Successful recruitment involves answering two key questions;
- Is the candidate eligible for the role in terms of education, skill, knowledge and experience?
- Is the candidate suitable for the role in terms of behavioural preference?
Experience shows that the traditional HR approach tends to deal with the first question effectively, but little, if any, thought is given to the second question. This is a serious weakness. A candidate can be highly eligible for a role, but at the same time totally unsuitable. It is said that most people get a job on the basis of their skill, knowledge or experience, but most people leave their job, willingly or unwillingly, for behavioural reasons.
A Harvard Business Review study has shown that the level of staff turnover almost doubles when no “job suitability match” has been undertaken. The study also concluded that 80% of staff turnover can be attributed to mistakes made during the employee selection and recruitment process. In another global study only 20% of people interviewed felt their job enabled them to do what they really did best. These are very worrying facts.
Now, breakthroughs in neuroscience are coming to the aid of organisational leaders and their HR specialists. Using brain imaging technology, the University of California, School of Medicine, has demonstrated that the brain may need to work as much as 100 times harder when an individual is not using his or her natural behavioural preferences.
Such a demand on the brain requires huge amounts of energy and oxygen. This not only forces the brain to work much harder, but could also over time throw off the person’s homeostatic balance in the area of oxygen usage and distribution. Normally the brain uses approximately 20% of the oxygen taken in through the lungs. This leaves about 80% for the rest of the body where it is utilized in the process of metabolism and in providing energy at the cellular level. As more and more oxygen is demanded by the brain that is not working in its preferred way, less and less is available to keep the rest of the body up to speed. A variety of symptoms can result (e.g. fatigue, digestive problems, listlessness). Indeed, over time, the oxygen imbalance can contribute to the person’s body shifting from anabolic to catabolic functioning.
Even the most impressive CV or rsum and job interview cannot tell you if a candidate is a good match for a specific position. It is important to use a good profiling tool that can help you identify and evaluate a candidate’s natural behavioural preferences to ensure the best fit possible.

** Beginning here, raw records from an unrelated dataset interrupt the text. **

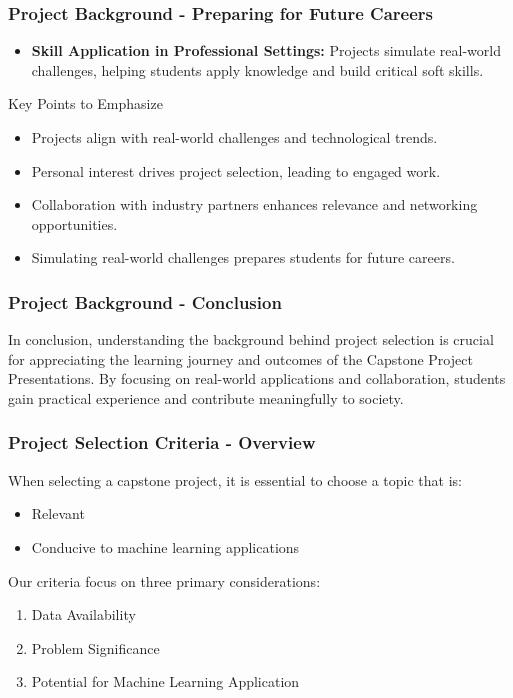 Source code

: \documentclass[aspectratio=169]{beamer}
\begin{document}
\begin{frame}[fragile]
  \frametitle{Project Background - Preparing for Future Careers}
  \begin{itemize}
    \item \textbf{Skill Application in Professional Settings:} 
    Projects simulate real-world challenges, helping students apply knowledge and build critical soft skills.
  \end{itemize}
  \begin{block}{Key Points to Emphasize}
    \begin{itemize}
      \item Projects align with real-world challenges and technological trends.
      \item Personal interest drives project selection, leading to engaged work.
      \item Collaboration with industry partners enhances relevance and networking opportunities.
      \item Simulating real-world challenges prepares students for future careers.
    \end{itemize}
  \end{block}
\end{frame}

\begin{frame}[fragile]
  \frametitle{Project Background - Conclusion}
  In conclusion, understanding the background behind project selection is crucial for appreciating the learning journey and outcomes of the Capstone Project Presentations. By focusing on real-world applications and collaboration, students gain practical experience and contribute meaningfully to society.
\end{frame}

\begin{frame}[fragile]
  \frametitle{Project Selection Criteria - Overview}
  When selecting a capstone project, it is essential to choose a topic that is:
  \begin{itemize}
    \item Relevant
    \item Conducive to machine learning applications
  \end{itemize}

  Our criteria focus on three primary considerations:
  \begin{enumerate}
    \item Data Availability
    \item Problem Significance
    \item Potential for Machine Learning Application
  \end{enumerate}
\end{frame}
\end{document}
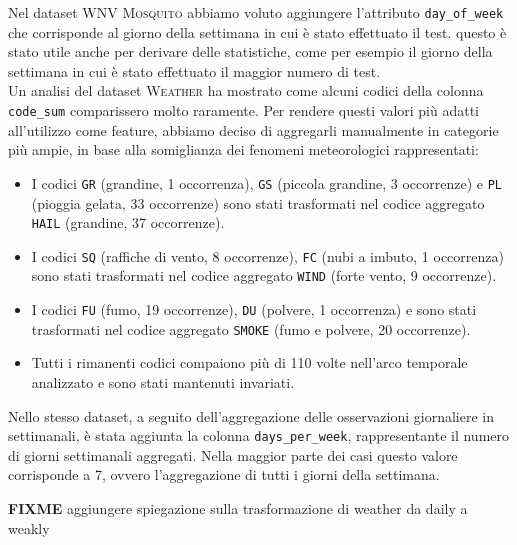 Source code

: Nel dataset \textsc{WNV Mosquito} abbiamo voluto aggiungere l'attributo 
\texttt{day\_of\_week} che corrisponde al giorno della settimana in cui è stato 
effettuato il test. questo è stato utile anche per derivare delle statistiche, 
come per esempio il giorno della settimana in cui è stato effettuato il maggior 
numero di test. 
\\

Un analisi del dataset \textsc{Weather} ha mostrato come alcuni codici della 
colonna \texttt{code\_sum} comparissero molto raramente. Per rendere questi 
valori più adatti all'utilizzo come feature, abbiamo deciso di aggregarli 
manualmente in categorie più ampie, in base alla somiglianza dei fenomeni 
meteorologici rappresentati:
\begin{itemize}
	\item I codici \texttt{GR} (grandine, 1 occorrenza), \texttt{GS} (piccola 
	grandine, 3 occorrenze) e \texttt{PL} (pioggia gelata, 33 occorrenze) sono 
	stati trasformati nel codice aggregato \texttt{HAIL} (grandine, 37 
	occorrenze).
	
	\item I codici \texttt{SQ} (raffiche di vento, 8 occorrenze), \texttt{FC} 
	(nubi a imbuto, 1 occorrenza) sono stati trasformati nel codice aggregato 
	\texttt{WIND} (forte vento, 9 occorrenze).
	
	\item I codici \texttt{FU} (fumo, 19 occorrenze), \texttt{DU} (polvere, 1 
	occorrenza) e sono stati trasformati nel codice aggregato \texttt{SMOKE} 
	(fumo e polvere, 20 occorrenze).
	
	\item Tutti i rimanenti codici compaiono più di 110 volte nell'arco 
	temporale analizzato e sono stati mantenuti invariati.
\end{itemize}

Nello stesso dataset, a seguito dell'aggregazione delle osservazioni 
giornaliere in settimanali, è stata aggiunta la colonna 
\texttt{days\_per\_week}, rappresentante il numero di giorni settimanali 
aggregati. Nella maggior parte dei casi questo valore corrisponde a 7, ovvero 
l'aggregazione di tutti i giorni della settimana.

\textbf{FIXME} aggiungere spiegazione sulla trasformazione di weather da daily 
a weakly
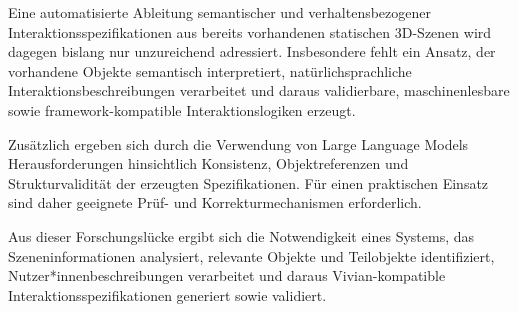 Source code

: Eine automatisierte Ableitung semantischer und verhaltensbezogener Interaktionsspezifikationen aus bereits vorhandenen statischen 3D-Szenen wird dagegen bislang nur unzureichend adressiert. Insbesondere fehlt ein Ansatz, der vorhandene Objekte semantisch interpretiert, natürlichsprachliche Interaktionsbeschreibungen verarbeitet und daraus validierbare, maschinenlesbare sowie framework-kompatible Interaktionslogiken erzeugt.

Zusätzlich ergeben sich durch die Verwendung von Large Language Models Herausforderungen hinsichtlich Konsistenz, Objektreferenzen und Strukturvalidität der erzeugten Spezifikationen. Für einen praktischen Einsatz sind daher geeignete Prüf- und Korrekturmechanismen erforderlich.

Aus dieser Forschungslücke ergibt sich die Notwendigkeit eines Systems, das Szeneninformationen analysiert, relevante Objekte und Teilobjekte identifiziert, Nutzer*innenbeschreibungen verarbeitet und daraus Vivian-kompatible Interaktionsspezifikationen generiert sowie validiert.
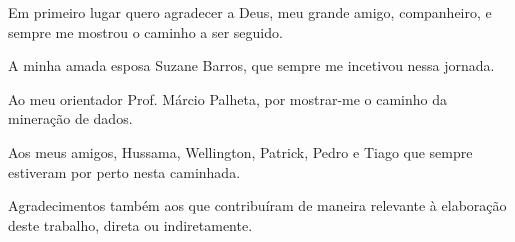 \documentclass[
	12pt,				%
	openright,			%
	oneside,	
	a4paper,				%
	english,				%
	brazil				%
]{abntex2/abntex2} %
\begin{document}

\begin{agradecimentos}
\begin{SingleSpace}
Em primeiro lugar quero agradecer a Deus, meu grande amigo, companheiro, e sempre me mostrou o caminho a ser seguido.

A minha  amada esposa Suzane Barros, que sempre me incetivou nessa jornada.

Ao meu orientador Prof. Márcio Palheta, por mostrar-me o caminho da mineração de dados.

Aos meus amigos, Hussama, Wellington, Patrick, Pedro e Tiago que sempre estiveram por perto nesta caminhada.

Agradecimentos também aos que contribuíram de maneira relevante à elaboração deste trabalho, direta ou indiretamente.
\end{SingleSpace}
\end{agradecimentos}






\end{document}
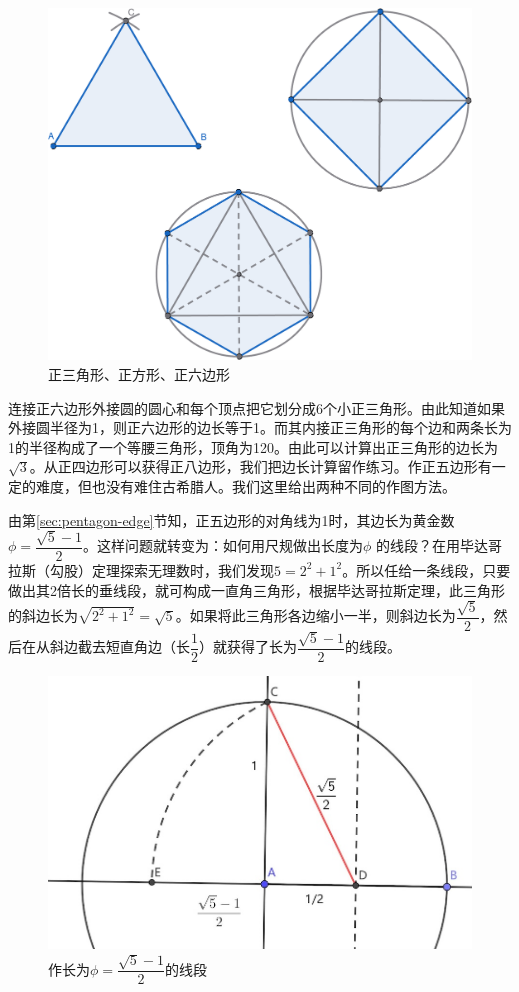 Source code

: \documentclass[b5paper]{ctexart}
\begin{document}
\begin{figure}[htbp]
 \centering
 \includegraphics[scale=0.35]{img/polygon}
 \caption{正三角形、正方形、正六边形}
 \label{fig:polygon}
\end{figure}

连接正六边形外接圆的圆心和每个顶点把它划分成6个小正三角形。由此知道如果外接圆半径为1，则正六边形的边长等于1。而其内接正三角形的每个边和两条长为1的半径构成了一个等腰三角形，顶角为120\degree。由此可以计算出正三角形的边长为$\sqrt{3}$。从正四边形可以获得正八边形，我们把边长计算留作练习。作正五边形有一定的难度，但也没有难住古希腊人。我们这里给出两种不同的作图方法。

由第\ref{sec:pentagon-edge}节知，正五边形的对角线为1时，其边长为黄金数$\phi = \dfrac{\sqrt{5}-1}{2}$。这样问题就转变为：如何用尺规做出长度为$\phi$ 的线段？在用毕达哥拉斯（勾股）定理探索无理数时，我们发现$5 = 2^2 + 1^2$。所以任给一条线段，只要做出其2倍长的垂线段，就可构成一直角三角形，根据毕达哥拉斯定理，此三角形的斜边长为$\sqrt{2^2 + 1^2} = \sqrt{5}$。如果将此三角形各边缩小一半，则斜边长为$\dfrac{\sqrt{5}}{2}$，然后在从斜边截去短直角边（长$\dfrac{1}{2}$）就获得了长为$\dfrac{\sqrt{5}-1}{2}$的线段。

\begin{figure}[htbp]
 \centering
 \includegraphics[scale=0.3]{img/phi}
 \caption{作长为$\phi = \dfrac{\sqrt{5} - 1}{2}$的线段}
 \label{fig:phi}
\end{figure}
\end{document}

We all have natural preferences and we tend to do the things that bring us pleasure and avoid the things that make us feel uncomfortable. If a task matches your behavioural preference you will tend to do well at it; if you dislike a task you will try to avoid it. If you dislike a task that is important to success in your job, you will almost certainly not be highly motivated to perform that task and at some point this will have a negative impact on your job performance.
Traditional recruitment methods place great emphasis on interviews with the candidate. The interview is, however, an exceptionally false situation. Everyone acts to some extent out of their normal character – including the interviewer. This is behavioural adaptability in action. Each person involved is modifying his or her base behaviour to suit an unusual set of circumstances. Only when those circumstances are removed, will he or she revert to a more normal behavioural pattern.
More and more businesses are now using behaviour profiling tools which peel away as much as possible of this unnatural overlay. Interviewers need to know the true behaviour patterns of the person underneath. There are no good or bad behaviours, but there can be certain behaviour preferences that are important – positively or negatively – in a particular job. If a candidate needs stability and predictability, he or she may well be able to operate in a high-risk business environment, but at what personal cost?
Research has also confirmed that the more time a person spends on areas of non preferred behaviour, the more likely that person is to become stuck in mediocrity. Excellent performers in all jobs think, talk and act differently to average and poor performers. Identifying the behavioural preferences that contribute to outstanding performance is critical to developing a highly effective talent-acquisition strategy. The key to successful recruiting is, therefore, to identify and hire people who are not only eligible to do the tasks that are critical for excellence in the job, but who also really enjoy doing those tasks.
So how do companies identify suitable, talented individuals? Within the recruitment context, successful companies have clearly identified what a ‘successful’ candidate looks like and they go to the market knowing exactly what they are looking for. These companies also use sophisticated talent-based selection tools backed up by a comprehensive study of those employees who have a proven track record of success in the relevant roles. The goal is to benchmark and replicate ‘best-in-class’ performers. Studying and understanding the behavioural preferences that contribute to outstanding performance is critical to developing a highly effective recruitment strategy.
Placing behavioural preference at the heart of the recruitment process is based on the principle that an individual’s behavioural preferences are strongly predictive of future performance. More and more companies now recognise that hiring people who possess the natural qualities to deliver consistent high-level performance is critical to their business success. To put it simply, behavioural preference has a huge impact on performance.